Tuesday's arguments regarding the health care reform act dealt with the key question of the mandate for coverage--whether Congress exceeded its constitutional authority to regulate commerce by enacting the insurance mandate. Download Heath Care Act. SCt transcript032712.
The arguments suggest that the Roberts Court may continue down its path mimicking the Supreme Court of one hundred years ago--sticking to an outdated and distorted view of the Constitution framed by a radical right majority on the Court (comprised of Roberts, Alito, Thomas, Scalia and often Kennedy) and unsuited to the real challenges that our society faces today.
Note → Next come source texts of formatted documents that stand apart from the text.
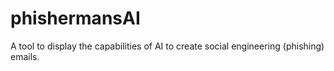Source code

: # phishermansAI
A tool to display the capabilities of AI to create social engineering (phishing) emails.
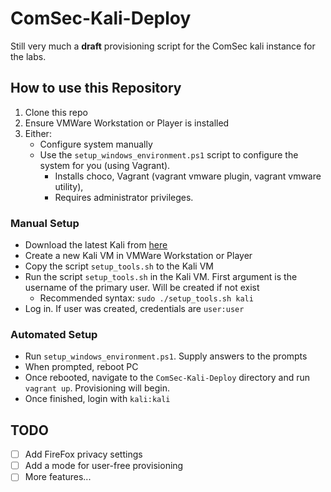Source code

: # ComSec-Kali-Deploy

Still very much a **draft** provisioning script for the ComSec kali instance for the labs.

## How to use this Repository

1. Clone this repo
2. Ensure VMWare Workstation or Player is installed
3. Either:
   - Configure system manually
   - Use the `setup_windows_environment.ps1` script to configure the system for you (using Vagrant).
     - Installs choco, Vagrant (vagrant vmware plugin, vagrant vmware utility), 
     - Requires administrator privileges.

### Manual Setup

- Download the latest Kali from [here](https://www.kali.org/get-kali/)
- Create a new Kali VM in VMWare Workstation or Player
- Copy the script `setup_tools.sh` to the Kali VM
- Run the script `setup_tools.sh` in the Kali VM. First argument is the username of the primary user. Will be created if not exist
  - Recommended syntax: `sudo ./setup_tools.sh kali`
- Log in. If user was created, credentials are `user:user` 

### Automated Setup

- Run `setup_windows_environment.ps1`. Supply answers to the prompts
- When prompted, reboot PC
- Once rebooted, navigate to the `ComSec-Kali-Deploy` directory and run `vagrant up`. Provisioning will begin.
- Once finished, login with `kali:kali`

## TODO

- [ ] Add FireFox privacy settings
- [ ] Add a mode for user-free provisioning
- [ ] More features...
As the New York Times noted, the administration lawyer arguing in support of the mandate "faced a barrage of skeptical questions on Tuesday from four of the Supreme Court's more conservative justices, suggesting that a 5 to 4 decision to strike down the law was a live possibility." Adam Liptak, Justices Split in Questions on Insurance Requirement , New York Times (Mar. 27, 2012).
Like the Court that FDR threatened to pack, this Court's majority is an activist Court with a right-wing ideology, with many of its cases strenthening the corporatist agenda and others leaning towards the radical right in other matters.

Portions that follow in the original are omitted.